I won't rent or lend my equipment. I'll do the job for them, even for free, but won't rent or loan.

Ralph


----------



## NebTrac (Aug 12, 2014)

I rent a 13 footer, from a local guy that rents out 3 or 4 great plains drills. I think his rates are around $8 per acre, he delivers and picks up the drill. They are very well kept, 2 years old or less.

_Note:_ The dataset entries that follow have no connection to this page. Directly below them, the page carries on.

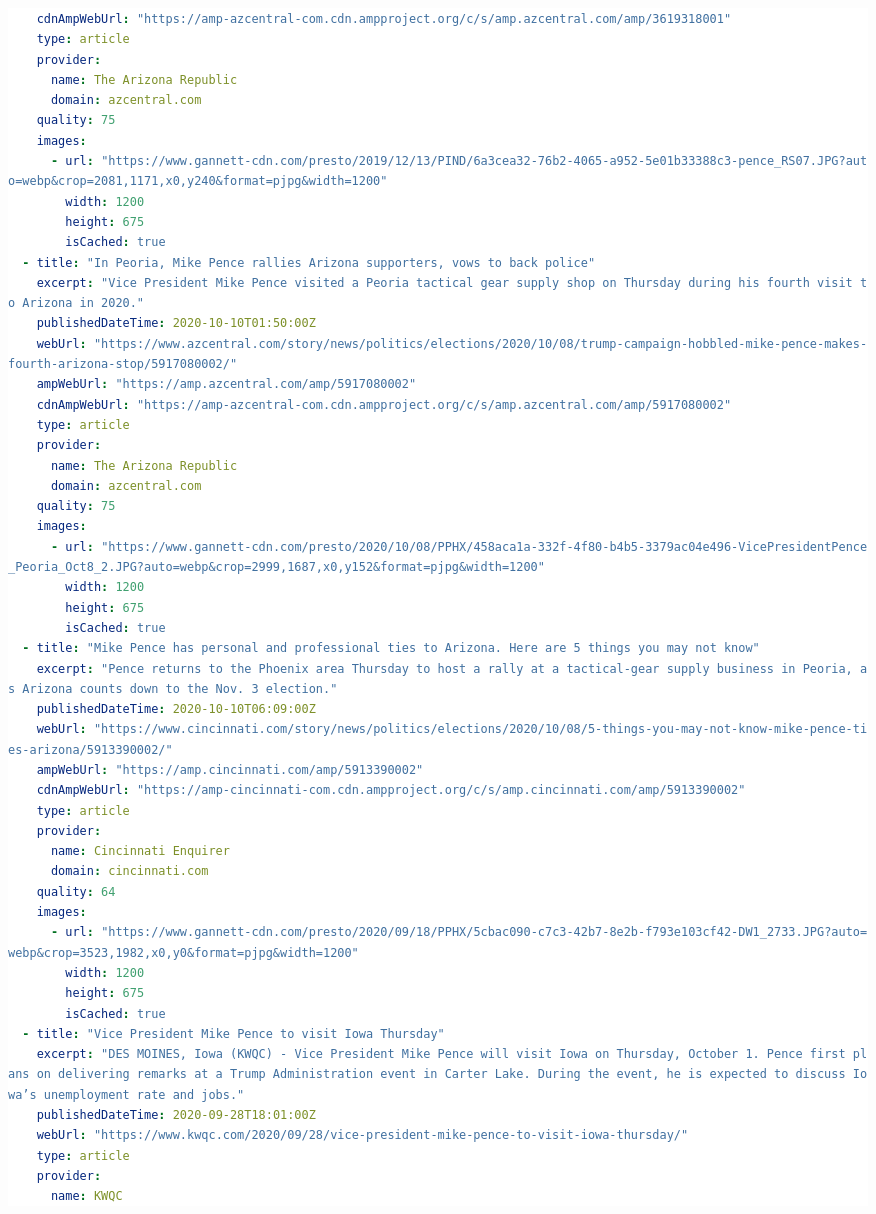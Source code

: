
 ```yaml
    cdnAmpWebUrl: "https://amp-azcentral-com.cdn.ampproject.org/c/s/amp.azcentral.com/amp/3619318001"
    type: article
    provider:
      name: The Arizona Republic
      domain: azcentral.com
    quality: 75
    images:
      - url: "https://www.gannett-cdn.com/presto/2019/12/13/PIND/6a3cea32-76b2-4065-a952-5e01b33388c3-pence_RS07.JPG?auto=webp&crop=2081,1171,x0,y240&format=pjpg&width=1200"
        width: 1200
        height: 675
        isCached: true
  - title: "In Peoria, Mike Pence rallies Arizona supporters, vows to back police"
    excerpt: "Vice President Mike Pence visited a Peoria tactical gear supply shop on Thursday during his fourth visit to Arizona in 2020."
    publishedDateTime: 2020-10-10T01:50:00Z
    webUrl: "https://www.azcentral.com/story/news/politics/elections/2020/10/08/trump-campaign-hobbled-mike-pence-makes-fourth-arizona-stop/5917080002/"
    ampWebUrl: "https://amp.azcentral.com/amp/5917080002"
    cdnAmpWebUrl: "https://amp-azcentral-com.cdn.ampproject.org/c/s/amp.azcentral.com/amp/5917080002"
    type: article
    provider:
      name: The Arizona Republic
      domain: azcentral.com
    quality: 75
    images:
      - url: "https://www.gannett-cdn.com/presto/2020/10/08/PPHX/458aca1a-332f-4f80-b4b5-3379ac04e496-VicePresidentPence_Peoria_Oct8_2.JPG?auto=webp&crop=2999,1687,x0,y152&format=pjpg&width=1200"
        width: 1200
        height: 675
        isCached: true
  - title: "Mike Pence has personal and professional ties to Arizona. Here are 5 things you may not know"
    excerpt: "Pence returns to the Phoenix area Thursday to host a rally at a tactical-gear supply business in Peoria, as Arizona counts down to the Nov. 3 election."
    publishedDateTime: 2020-10-10T06:09:00Z
    webUrl: "https://www.cincinnati.com/story/news/politics/elections/2020/10/08/5-things-you-may-not-know-mike-pence-ties-arizona/5913390002/"
    ampWebUrl: "https://amp.cincinnati.com/amp/5913390002"
    cdnAmpWebUrl: "https://amp-cincinnati-com.cdn.ampproject.org/c/s/amp.cincinnati.com/amp/5913390002"
    type: article
    provider:
      name: Cincinnati Enquirer
      domain: cincinnati.com
    quality: 64
    images:
      - url: "https://www.gannett-cdn.com/presto/2020/09/18/PPHX/5cbac090-c7c3-42b7-8e2b-f793e103cf42-DW1_2733.JPG?auto=webp&crop=3523,1982,x0,y0&format=pjpg&width=1200"
        width: 1200
        height: 675
        isCached: true
  - title: "Vice President Mike Pence to visit Iowa Thursday"
    excerpt: "DES MOINES, Iowa (KWQC) - Vice President Mike Pence will visit Iowa on Thursday, October 1. Pence first plans on delivering remarks at a Trump Administration event in Carter Lake. During the event, he is expected to discuss Iowa’s unemployment rate and jobs."
    publishedDateTime: 2020-09-28T18:01:00Z
    webUrl: "https://www.kwqc.com/2020/09/28/vice-president-mike-pence-to-visit-iowa-thursday/"
    type: article
    provider:
      name: KWQC
```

Last year when I planted my oats I was the first one to use a new drill, That was in March, when I rented the same drill in July it had 2,300 acres on it. He does a lot of business.

Troy


----------



## Tater Salad (Jan 31, 2016)

When I need more than my GP 6' NT I head to PA , Lancaster Boys turn em loose @ $12 /ac ....In PREMIUM condition , and they expect it back that way !! (rightfully so !)


----------



## OneManShow (Mar 17, 2009)

Thanks for all the responses. I am renting the drill to a neighbor. His normal custom no till guy took a full time job, and doesn't have time to seed anything but his own stuff, so my neighbor is on the verge of freaking out as he needs to get his oats in soon.He has helped me out with some tillage equipment, so I thought I should return the favor, just didn't know what the rates were.

Thanks again.

Mike


----------



## Beav (Feb 14, 2016)

I custom drill for $20/acre I would rather do custom to protect my equipment. If something happens there is no bad feelings. For a friend that helps me I would do it for less maybe just fill the tractor when we are done.


----------



## cornshucker (Aug 22, 2011)

Local dealership here keeps up the drill for the county and actually keeps it in good shape. Rates are $50 minimum $10 bucks for the first 10 acres and $ 9 bucks from 10-20 acres and $8 for anything over 20 acres.


----------